Currently planned but not confirmed:

More submachineguns (FN-P90, M-4 SOPMOD, UZI)
More assult rifles (H&K G11, H&K XM-8, XM-29 OICW, Steyr AUG)
More sinper rifles  (PSG-1, WA2000, Baretta model 82, L96A1)
Machine guns (M60, M60E3, MG3)

If anyone wants to see some screens an stuff here is a LINK to the other thread.


----------



## Ripper3 (Oct 12, 2007)

I think if anything, thereshould maybe also be a version that just includes the modifications to the weapons, I like the rest of the game as it is, I just feel that the guns need some reworking, like skins mostly, and maybe a few real names for them all, I mean, c'mon, Big Martha? That's just a stupid name.
As long as you incorporate your other mod, which made things more realistic, then the seperate versions is my only request (if you don't happen to make seperate versions, maybe something in the read-me to tell people how to seperate things out, so as to only install changes to the guns)


----------



## Ketxxx (Oct 12, 2007)

Releasing the weapons pack by itself is easy enough, and I do plan to do that eventually.


----------



## Ketxxx (Oct 12, 2007)

I'm working on a new experimental feature for this mod. IF everything goes as planned, you will see more enemies using scopes on weapons to pop you with, and enemies launching grenades at you from weapon attachments, along with the enemies in general being far more hostile. There will also be a surprise or two as well  all I can say is.. save often 

note to self: remember to change pistol to true and see if game crashes when equipping mp5 \ bm16


----------



## Ketxxx (Oct 14, 2007)

A new experimental feature is in the works for beta 4+, enemies will be far more hostile, with better weapons and they will know how to use them. No more will you fearlessly wander around in STALKER.


----------



## Ketxxx (Oct 14, 2007)

Ok I done a complete rebuild for the new beta (which should be available shortly) So heres a complete rundown of everything to avoid any confusion.

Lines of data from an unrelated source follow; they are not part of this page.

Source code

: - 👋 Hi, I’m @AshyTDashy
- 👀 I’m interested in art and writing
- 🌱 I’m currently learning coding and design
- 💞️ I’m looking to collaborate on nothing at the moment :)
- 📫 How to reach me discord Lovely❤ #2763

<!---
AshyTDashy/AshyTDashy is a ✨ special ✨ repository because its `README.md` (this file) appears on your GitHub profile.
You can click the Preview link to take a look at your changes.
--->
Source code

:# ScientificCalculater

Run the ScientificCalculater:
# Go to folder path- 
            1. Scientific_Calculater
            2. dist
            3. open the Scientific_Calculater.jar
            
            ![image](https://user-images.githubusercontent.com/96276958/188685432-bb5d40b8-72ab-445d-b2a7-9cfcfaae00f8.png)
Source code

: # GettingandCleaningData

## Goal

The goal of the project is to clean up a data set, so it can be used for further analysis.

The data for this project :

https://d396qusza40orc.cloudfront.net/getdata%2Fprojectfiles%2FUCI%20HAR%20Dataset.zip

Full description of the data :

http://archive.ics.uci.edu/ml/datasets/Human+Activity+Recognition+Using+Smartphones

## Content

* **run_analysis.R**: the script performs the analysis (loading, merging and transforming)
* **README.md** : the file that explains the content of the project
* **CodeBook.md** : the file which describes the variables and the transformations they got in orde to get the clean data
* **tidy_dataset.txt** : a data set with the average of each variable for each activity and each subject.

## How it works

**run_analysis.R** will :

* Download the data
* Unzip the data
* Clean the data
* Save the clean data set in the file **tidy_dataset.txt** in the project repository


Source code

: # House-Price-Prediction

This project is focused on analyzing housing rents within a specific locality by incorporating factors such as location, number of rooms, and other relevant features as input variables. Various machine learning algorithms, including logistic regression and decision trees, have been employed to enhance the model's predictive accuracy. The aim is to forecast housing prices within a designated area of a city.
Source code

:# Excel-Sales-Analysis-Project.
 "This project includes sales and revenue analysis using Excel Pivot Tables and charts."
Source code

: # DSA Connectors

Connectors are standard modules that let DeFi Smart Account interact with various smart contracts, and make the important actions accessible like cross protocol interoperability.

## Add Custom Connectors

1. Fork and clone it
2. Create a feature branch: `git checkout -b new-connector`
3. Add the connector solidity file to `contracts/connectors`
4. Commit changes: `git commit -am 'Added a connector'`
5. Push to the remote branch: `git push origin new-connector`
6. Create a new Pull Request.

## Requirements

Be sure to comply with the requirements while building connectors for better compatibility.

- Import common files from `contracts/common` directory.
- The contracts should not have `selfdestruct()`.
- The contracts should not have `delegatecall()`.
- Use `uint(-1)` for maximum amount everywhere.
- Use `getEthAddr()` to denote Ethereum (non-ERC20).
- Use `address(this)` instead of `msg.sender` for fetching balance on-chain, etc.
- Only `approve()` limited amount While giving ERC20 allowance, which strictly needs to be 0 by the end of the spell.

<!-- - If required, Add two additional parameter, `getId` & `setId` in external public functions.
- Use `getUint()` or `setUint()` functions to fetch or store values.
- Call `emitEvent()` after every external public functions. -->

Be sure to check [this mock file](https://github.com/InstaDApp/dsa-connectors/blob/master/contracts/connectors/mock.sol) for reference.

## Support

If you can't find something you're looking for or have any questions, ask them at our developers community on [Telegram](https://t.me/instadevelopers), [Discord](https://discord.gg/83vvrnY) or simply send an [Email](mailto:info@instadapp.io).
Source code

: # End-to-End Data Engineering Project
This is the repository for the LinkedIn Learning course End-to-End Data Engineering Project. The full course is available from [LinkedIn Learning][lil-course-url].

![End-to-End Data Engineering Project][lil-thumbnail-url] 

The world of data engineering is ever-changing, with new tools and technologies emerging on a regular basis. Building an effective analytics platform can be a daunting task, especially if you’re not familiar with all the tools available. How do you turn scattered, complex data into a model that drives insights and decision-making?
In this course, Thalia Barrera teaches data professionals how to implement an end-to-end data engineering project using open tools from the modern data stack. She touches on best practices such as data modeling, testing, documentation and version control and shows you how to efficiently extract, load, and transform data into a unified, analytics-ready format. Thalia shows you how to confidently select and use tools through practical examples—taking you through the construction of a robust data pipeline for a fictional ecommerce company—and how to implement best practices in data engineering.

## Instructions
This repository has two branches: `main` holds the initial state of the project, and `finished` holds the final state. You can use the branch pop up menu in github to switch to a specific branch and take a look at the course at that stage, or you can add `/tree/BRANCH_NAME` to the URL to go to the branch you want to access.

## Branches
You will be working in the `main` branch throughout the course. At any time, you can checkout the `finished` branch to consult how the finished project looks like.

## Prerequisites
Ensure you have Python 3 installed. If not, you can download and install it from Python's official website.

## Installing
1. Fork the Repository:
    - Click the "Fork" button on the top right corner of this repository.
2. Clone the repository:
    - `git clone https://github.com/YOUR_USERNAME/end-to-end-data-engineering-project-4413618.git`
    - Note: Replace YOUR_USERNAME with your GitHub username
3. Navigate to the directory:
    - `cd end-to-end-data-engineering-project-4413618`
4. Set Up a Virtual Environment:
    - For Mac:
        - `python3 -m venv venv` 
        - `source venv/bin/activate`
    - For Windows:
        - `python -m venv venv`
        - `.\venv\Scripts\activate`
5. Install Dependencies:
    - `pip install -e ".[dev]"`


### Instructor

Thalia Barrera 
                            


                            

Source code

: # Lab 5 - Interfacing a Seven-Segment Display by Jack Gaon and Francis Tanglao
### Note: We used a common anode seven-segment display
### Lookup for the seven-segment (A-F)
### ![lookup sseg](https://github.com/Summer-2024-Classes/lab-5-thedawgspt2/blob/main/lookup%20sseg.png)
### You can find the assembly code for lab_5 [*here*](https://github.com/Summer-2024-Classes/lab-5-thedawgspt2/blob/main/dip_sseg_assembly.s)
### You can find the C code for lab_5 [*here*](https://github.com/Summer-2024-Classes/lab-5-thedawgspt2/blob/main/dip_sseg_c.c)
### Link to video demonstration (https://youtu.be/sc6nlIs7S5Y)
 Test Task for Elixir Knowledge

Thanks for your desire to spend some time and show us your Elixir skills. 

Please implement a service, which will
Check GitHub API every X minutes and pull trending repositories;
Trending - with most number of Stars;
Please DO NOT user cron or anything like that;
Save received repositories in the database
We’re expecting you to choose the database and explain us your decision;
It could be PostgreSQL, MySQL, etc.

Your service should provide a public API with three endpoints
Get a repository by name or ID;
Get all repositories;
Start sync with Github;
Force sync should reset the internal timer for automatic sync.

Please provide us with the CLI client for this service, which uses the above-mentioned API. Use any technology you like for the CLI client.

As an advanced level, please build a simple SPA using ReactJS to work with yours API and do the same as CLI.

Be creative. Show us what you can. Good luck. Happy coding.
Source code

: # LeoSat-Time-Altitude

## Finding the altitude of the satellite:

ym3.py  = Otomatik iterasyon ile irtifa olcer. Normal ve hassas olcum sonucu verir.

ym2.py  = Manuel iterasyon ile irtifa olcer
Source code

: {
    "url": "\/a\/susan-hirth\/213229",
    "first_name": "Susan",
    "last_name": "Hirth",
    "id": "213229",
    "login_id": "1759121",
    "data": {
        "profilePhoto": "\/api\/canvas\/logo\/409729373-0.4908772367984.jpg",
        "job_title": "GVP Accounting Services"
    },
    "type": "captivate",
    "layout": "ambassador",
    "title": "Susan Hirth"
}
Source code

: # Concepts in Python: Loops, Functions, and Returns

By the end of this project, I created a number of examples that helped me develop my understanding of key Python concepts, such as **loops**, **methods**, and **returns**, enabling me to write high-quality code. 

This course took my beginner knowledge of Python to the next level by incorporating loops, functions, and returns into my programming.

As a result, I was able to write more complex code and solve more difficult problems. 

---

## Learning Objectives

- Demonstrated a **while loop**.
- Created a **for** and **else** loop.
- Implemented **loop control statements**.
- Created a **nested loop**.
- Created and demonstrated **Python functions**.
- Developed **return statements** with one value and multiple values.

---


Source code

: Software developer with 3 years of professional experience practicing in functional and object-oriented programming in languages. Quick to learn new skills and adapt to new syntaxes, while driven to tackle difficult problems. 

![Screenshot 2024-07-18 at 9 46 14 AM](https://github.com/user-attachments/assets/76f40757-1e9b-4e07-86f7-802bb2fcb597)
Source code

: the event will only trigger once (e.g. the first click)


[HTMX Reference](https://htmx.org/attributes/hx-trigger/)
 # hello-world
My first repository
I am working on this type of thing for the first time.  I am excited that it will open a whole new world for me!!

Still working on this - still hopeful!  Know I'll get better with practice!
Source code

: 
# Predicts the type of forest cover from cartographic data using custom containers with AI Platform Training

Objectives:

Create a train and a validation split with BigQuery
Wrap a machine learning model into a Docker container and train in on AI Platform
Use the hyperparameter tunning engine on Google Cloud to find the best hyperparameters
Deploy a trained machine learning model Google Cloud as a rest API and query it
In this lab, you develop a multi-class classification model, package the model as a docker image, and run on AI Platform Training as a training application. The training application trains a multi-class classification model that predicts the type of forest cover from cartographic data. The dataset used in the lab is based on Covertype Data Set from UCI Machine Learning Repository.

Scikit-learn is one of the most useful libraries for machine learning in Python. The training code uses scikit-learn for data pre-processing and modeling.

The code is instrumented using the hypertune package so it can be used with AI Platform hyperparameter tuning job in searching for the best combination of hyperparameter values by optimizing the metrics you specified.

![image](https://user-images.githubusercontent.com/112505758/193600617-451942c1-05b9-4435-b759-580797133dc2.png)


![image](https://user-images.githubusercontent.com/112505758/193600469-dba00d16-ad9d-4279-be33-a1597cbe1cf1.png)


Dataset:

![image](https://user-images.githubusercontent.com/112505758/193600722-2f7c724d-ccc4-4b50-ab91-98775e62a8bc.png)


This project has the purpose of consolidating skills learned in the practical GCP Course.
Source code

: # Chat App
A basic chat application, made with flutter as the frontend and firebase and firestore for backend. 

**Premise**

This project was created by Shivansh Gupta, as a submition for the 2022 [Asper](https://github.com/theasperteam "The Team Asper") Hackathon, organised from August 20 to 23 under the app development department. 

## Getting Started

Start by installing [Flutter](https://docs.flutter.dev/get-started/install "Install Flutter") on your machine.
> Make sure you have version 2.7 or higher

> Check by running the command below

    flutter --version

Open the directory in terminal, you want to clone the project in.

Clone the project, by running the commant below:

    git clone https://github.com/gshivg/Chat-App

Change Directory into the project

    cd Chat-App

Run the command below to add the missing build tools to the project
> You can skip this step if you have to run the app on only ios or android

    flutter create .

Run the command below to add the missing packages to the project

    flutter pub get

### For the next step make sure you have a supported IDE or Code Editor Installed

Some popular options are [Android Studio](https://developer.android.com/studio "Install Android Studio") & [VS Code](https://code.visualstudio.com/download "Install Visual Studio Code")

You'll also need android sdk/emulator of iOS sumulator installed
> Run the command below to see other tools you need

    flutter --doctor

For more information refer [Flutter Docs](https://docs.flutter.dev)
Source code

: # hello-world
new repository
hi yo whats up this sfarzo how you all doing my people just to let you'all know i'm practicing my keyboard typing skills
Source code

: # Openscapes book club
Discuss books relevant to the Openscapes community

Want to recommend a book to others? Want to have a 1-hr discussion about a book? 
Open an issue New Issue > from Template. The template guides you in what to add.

- Weapon model skins for LR300 (new), AKS74U (worn), modern AK74, GP36, FN F2000
- New skins for Colt 1911 (old skool), Walther P99
- New skins for Dragunov SVD & SVU, VSS Vintorez
- Added new skin for SPAS12
- Re-enabled Millitary and Merc STALKER suits (varied, never enabled even in vanilla STALKER)
- Real gun names
- Added new exoskeleton skin
- Removed modded STALKER suit skin - looked too much like the Duty armour.
- Weapons now produce less noise when silencers are fitted (before silencers were just cosmetic)
- Enabled an option for Alife in weapons files
- Silenced weapon sounds are now more varied
- K.E.T. realistic & varied gun sounds (v1.0) - no more will all weapons basically sound the same. Hopefully the reworked sounds will satisfy.
- Redone a few weapons descriptions
- Added weapon \ armour repair
- Added different monster skins
- Re-added removed monsters cut from vanilla STALKER
- 1st trader no longer sells the silencer, its just too easy being able to grab a silencer from the start.
- AK74, 74SU, LR300, and Abakan firepower adjusted (dont expect them to be madly powerful, adjustments are modest)
- Implemented realistic rain with STALKERs weather system (no more "blob-like" rain)
- K.E.T. deadly enemies mod
- STALKERs are now balanced properly. Given all the details from reading stuff in the games PDA, STALKERs are quite hardy but not invincible. Far stronger than bandits but not _quite_ as strong as members of the Duty faction. What this now means is that you wont constantly come across scores of dead STALKERs anymore where bandits have pasted them in a firefight.
- Important STALKER NPCs (such as Wolf) have been given weapons upgrades so they cant die as easily. Currently in the case of Wolf he now has a AK74 instead of an AK74SU, I cant give him an AN94 and after that the next "upgrade" would probably be an L85, which just seems out of place seeing Wolf at the beginning of the game standing there with an L85.
- The rest is a surprise you will find out as you play the mod 

*Important notes* You must start a new game for this mod to be fully functional.


----------



## bassmasta (Oct 14, 2007)

i'm just wondering where you're going to get the sounds for the weapons.  I would love to hear the ak 74 sounding like an actual ak-weapon.  see if you can find something for the ak47.


----------



## Ketxxx (Oct 14, 2007)

Currently my sound mod is a "mix and match" of sorts, it uses a lot of sounds, that for whatever reason, arent used by default. One weapon people will notice a real difference with is the Vintorez, it sounds nothing like the Val now. Wolf I also decided to give the L85 m1 in the end, I remembered he treks out to near the freedom base, so I gave him some weapons so he stands a chance out there against monsters like the bloodsuckers. I'm surprised nobody has commented on this STALKER reworking yet. Difficult to get everything right without beta testers.


----------



## bassmasta (Oct 15, 2007)

the problem with beta testers is that most of them want to play the game.  if they have to start a new game for each update, it gets irritating


----------



## Widjaja (Oct 15, 2007)

I want the impossible.
Make it look way better than the vanilla and make it play smooth as silk.


----------



## Ketxxx (Oct 15, 2007)

bassmasta said:


> the problem with beta testers is that most of them want to play the game.  if they have to start a new game for each update, it gets irritating



Thats why I took so long with beta 3  I'm trying to do as much as possible for beta 4 so other changes people wont need to start a new game for.


----------



## Ketxxx (Oct 15, 2007)

Widjaja said:


> I want the impossible.
> Make it look way better than the vanilla and make it play smooth as silk.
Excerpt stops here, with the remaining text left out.